The second source that I use to cite “dozens of extinctions” is quite emotionally charged, but here’s where that’s different: I could find a billion sources more credible than that NYT article about the dozens upon dozens of species who’ve met their end thanks to the domestic cat. These sources would give it an unemotional, academic treatment, yet I like how the NYT piece is narratively engaging rather than dry-ass “X et al. reported…”
I used scientific sources for (1) and (3) because those are claims people might actually think to contest. Moreover, the NYT doesn’t let itself slip into using garbage sources for the sake of its narrative. I could replace this source in two minutes, and then your argument about emotionally charged imagery would dissolve.
The reason I care so much about King’s massive bias in that article is because that bias is reflected in how absolutely egregious her sources are. She seems to genuinely not care how factual what she’s saying is as long as it conforms to her personal feelings, and so she turns it into assembling literally every source she can possibly find no matter how obscenely flimsy. She’s grasping at straws the entire article.
Those numbers are suspect. https://www.npr.org/sections/13.7/2013/02/03/170851048/do-we-really-know-that-cats-kill-by-the-billions-not-so-fast and probably are a majority unowned cats. It’s not important to make sure your cat is spayed or neutered than making sure it stays indoors.
What you’ve presented is a deeply biased opinion piece, and it wears this immense bias on its sleeve. It fearmongers that thinking about cats as killing wildlife could cause “extremism” (it then cites as its lone example a man who suggested banning cats in New Zealand; soooo scary). It cites some organization called “Alley Cat Allies” who call it extremely biased with ostensibly zero credentials. They cite lobbyist and serial sexual harasser Wayne Pacelle formerly of the Humane Society who questions the methodology but even concedes: “We don’t quarrel with the conclusion that the impact is big.” And lastly, King herself does her own analysis on this meta-analysis’ methodology despite being – I emphasize – a professor of anthropology with no background in this field.
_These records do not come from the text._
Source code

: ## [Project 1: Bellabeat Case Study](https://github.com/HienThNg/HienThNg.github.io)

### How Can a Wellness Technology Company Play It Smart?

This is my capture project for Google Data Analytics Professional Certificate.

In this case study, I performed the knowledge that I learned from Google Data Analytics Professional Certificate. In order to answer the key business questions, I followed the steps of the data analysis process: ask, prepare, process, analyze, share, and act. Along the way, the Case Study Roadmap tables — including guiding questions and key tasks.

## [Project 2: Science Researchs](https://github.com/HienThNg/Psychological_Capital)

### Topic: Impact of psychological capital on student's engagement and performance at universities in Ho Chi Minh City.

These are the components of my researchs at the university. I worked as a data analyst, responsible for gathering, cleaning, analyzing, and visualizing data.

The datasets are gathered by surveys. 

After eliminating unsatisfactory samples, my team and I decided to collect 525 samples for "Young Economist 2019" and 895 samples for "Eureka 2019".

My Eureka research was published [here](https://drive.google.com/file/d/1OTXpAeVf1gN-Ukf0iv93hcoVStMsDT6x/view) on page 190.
So your article has no one familiar with this field who could challenge if these statistical assumptions are actually reasonable. And here, given the authors are experts (and absent some published literature rebutting this in the 12 years since), I have no reason to believe their methodology would be so off as to meaningfully change the idea that “outdoor cats” are severely problematic.
I want you to know that I read through and appreciate this in depth write up and critique of the previous person’s source/citation.
Mine was a deeply biased opinion piece, and yours weren’t full of emotionally charged imagery and language? OK
Here’s the key:
I used scientific sources for (1) and (3) because those are claims people might actually think to contest. Moreover, the NYT doesn’t let itself slip into using garbage sources for the sake of its narrative. I could replace this source in two minutes, and then your argument about emotionally charged imagery would dissolve.
The reason I care so much about King’s massive bias in that article is because that bias is reflected in how absolutely egregious her sources are. She seems to genuinely not care how factual what she’s saying is as long as it conforms to her personal feelings, and so she turns it into assembling literally every source she can possibly find no matter how obscenely flimsy. She’s grasping at straws the entire article.